Assume $C$ is a convex subset of a Hilbert space $H$ ($C$ is not necessarily close) and $x_0\notin C$.Let $r=d(x_0,C)$. Prove that $\{y\in H\mid\|y-x_0\|\leq r\}\cap C$Has at most 1 element.
I want to use this post to show that for:$\|x-x_0\|=\|y-x_0\|=r$
We can say $\|\frac{x+y}{2}-x_0\|=\|\frac{x-x_0+y-x_0}{2}\| <r$ (i remember something similar from class)
But this is as far as i could get. Any ideas regarding this approach?

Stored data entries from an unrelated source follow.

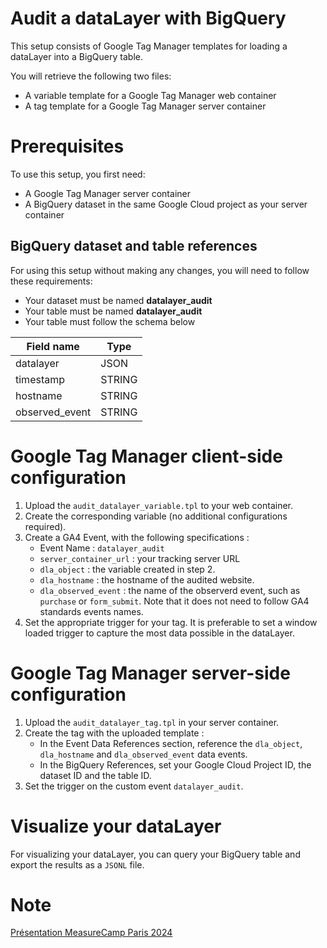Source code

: ﻿# Audit a dataLayer with BigQuery

This setup consists of Google Tag Manager templates for loading a dataLayer into a BigQuery table.

You will retrieve the following two files:

- A variable template for a Google Tag Manager web container
- A tag template for a Google Tag Manager server container

# Prerequisites

To use this setup, you first need:

- A Google Tag Manager server container
- A BigQuery dataset in the same Google Cloud project as your server container

## BigQuery dataset and table references

For using this setup without making any changes, you will need to follow these requirements:

- Your dataset must be named **datalayer_audit**
- Your table must be named **datalayer_audit**
- Your table must follow the schema below

|Field name|Type|
|--|--|
| datalayer | JSON |
| timestamp | STRING |
| hostname | STRING |
| observed_event | STRING |

# Google Tag Manager client-side configuration

1. Upload the `audit_datalayer_variable.tpl` to your web container.
2. Create the corresponding variable (no additional configurations required).
3. Create a GA4 Event, with the following specifications :
	- Event Name : `datalayer_audit`
	- `server_container_url` : your tracking server URL
	- `dla_object` : the variable created in step 2.
	- `dla_hostname` : the hostname of the audited website.
	- `dla_observed_event` : the name of the observerd event, such as `purchase` or `form_submit`. Note that it does not need to follow GA4 standards events names.
4. Set the appropriate trigger for your tag. It is preferable to set a window loaded trigger to capture the most data possible in the dataLayer.

# Google Tag Manager server-side configuration

1. Upload the `audit_datalayer_tag.tpl` in your server container.
2. Create the tag with the uploaded template :
	- In the Event Data References section, reference the `dla_object`, `dla_hostname` and `dla_observed_event` data events.
	- In the BigQuery References, set your Google Cloud Project ID, the dataset ID and the table ID.
3. Set the trigger on the custom event `datalayer_audit`. 

# Visualize your dataLayer

For visualizing your dataLayer, you can query your BigQuery table and export the results as a `JSONL` file. 

# Note
[Présentation MeasureCamp Paris 2024](https://docs.google.com/presentation/d/1ArO6dbLk5Qwho18p110yNci3gI4_MZwU-yzGgIVXraE/edit?usp=sharing)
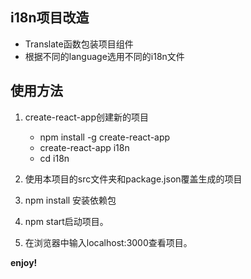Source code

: ## i18n项目改造
* Translate函数包装项目组件
* 根据不同的language选用不同的i18n文件

## 使用方法
1.  create-react-app创建新的项目

    * npm install -g create-react-app
    * create-react-app i18n
    * cd i18n
2.  使用本项目的src文件夹和package.json覆盖生成的项目
3.  npm install 安装依赖包
4.  npm start启动项目。
5.  在浏览器中输入localhost:3000查看项目。

**enjoy!**   ​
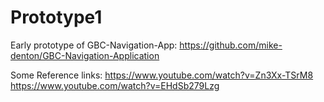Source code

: # Prototype1

Early prototype of GBC-Navigation-App: https://github.com/mike-denton/GBC-Navigation-Application

Some Reference links:
https://www.youtube.com/watch?v=Zn3Xx-TSrM8
https://www.youtube.com/watch?v=EHdSb279Lzg
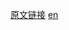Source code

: <a href="https://developer.mozilla.org/zh-CN/docs/Web/JavaScript/Reference/Global_Objects/Boolean/toSource" target="_blank">原文链接</a>
<a href="https://developer.mozilla.org/en-US/docs/Web/JavaScript/Reference/Global_Objects/Boolean/toSource" target="_blank">en</a>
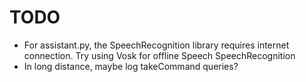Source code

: # TODO

* For assistant.py, the SpeechRecognition library requires
internet connection. Try using Vosk for offline Speech SpeechRecognition
* In long distance, maybe log takeCommand queries?
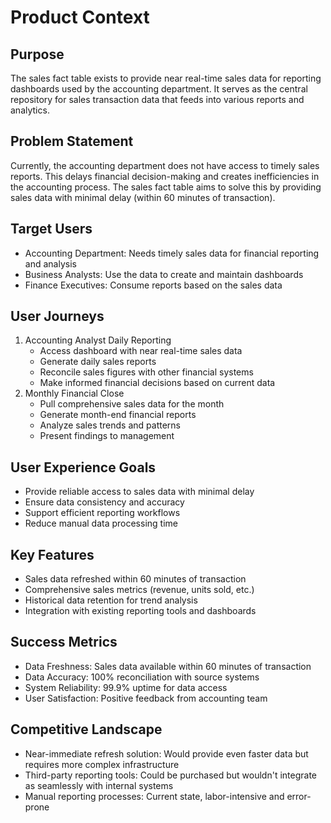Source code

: # Product Context

## Purpose
The sales fact table exists to provide near real-time sales data for reporting dashboards used by the accounting department. It serves as the central repository for sales transaction data that feeds into various reports and analytics.

## Problem Statement
Currently, the accounting department does not have access to timely sales reports. This delays financial decision-making and creates inefficiencies in the accounting process. The sales fact table aims to solve this by providing sales data with minimal delay (within 60 minutes of transaction).

## Target Users
- Accounting Department: Needs timely sales data for financial reporting and analysis
- Business Analysts: Use the data to create and maintain dashboards
- Finance Executives: Consume reports based on the sales data

## User Journeys
1. Accounting Analyst Daily Reporting
   - Access dashboard with near real-time sales data
   - Generate daily sales reports
   - Reconcile sales figures with other financial systems
   - Make informed financial decisions based on current data
2. Monthly Financial Close
   - Pull comprehensive sales data for the month
   - Generate month-end financial reports
   - Analyze sales trends and patterns
   - Present findings to management

## User Experience Goals
- Provide reliable access to sales data with minimal delay
- Ensure data consistency and accuracy
- Support efficient reporting workflows
- Reduce manual data processing time

## Key Features
- Sales data refreshed within 60 minutes of transaction
- Comprehensive sales metrics (revenue, units sold, etc.)
- Historical data retention for trend analysis
- Integration with existing reporting tools and dashboards

## Success Metrics
- Data Freshness: Sales data available within 60 minutes of transaction
- Data Accuracy: 100% reconciliation with source systems
- System Reliability: 99.9% uptime for data access
- User Satisfaction: Positive feedback from accounting team

## Competitive Landscape
- Near-immediate refresh solution: Would provide even faster data but requires more complex infrastructure
- Third-party reporting tools: Could be purchased but wouldn't integrate as seamlessly with internal systems
- Manual reporting processes: Current state, labor-intensive and error-prone

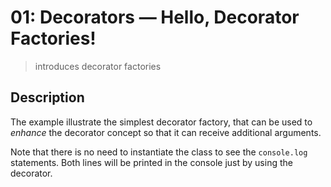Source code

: # 01: Decorators &mdash; Hello, Decorator Factories!
> introduces decorator factories

## Description

The example illustrate the simplest decorator factory, that can be used to *enhance* the decorator concept so that it can receive additional arguments.

Note that there is no need to instantiate the class to see the `console.log` statements. Both lines will be printed in the console just by using the decorator.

Use the parallelogram law: $$2\|a\|^2 + 2\|b\|^2 = \|a+b\|^2 + \|a-b\|^2.$$ Suppose that $y_1$ and $y_2$ are both elements of $C$ with $\|y_1 - x_0\| \le r$ and $\|y_2 - x_0\| \le r$. Then $$\|(y_1 + y_2) - 2x_0\|^2 + \|y_1 - y_2\|^2 = 2\|y_1 - x_0\|^2 + 2\|y_2 - x_0\|^2 \le 4r^2.$$ Since $C$ is convex you have $\dfrac{y_1 + y_2}{2} \in C$, so that $$4r^2 \le 4 \left\| \frac{y_1 + y_2}{2} - x_0 \right\|^2 = \| (y_1 + y_2) - 2x_0\|^2.$$ You can put these together to obtain $$ 4r^2 + \|y_1 - y_2\|^2 \le 4r^2$$ from which $y_1 = y_2$ follows.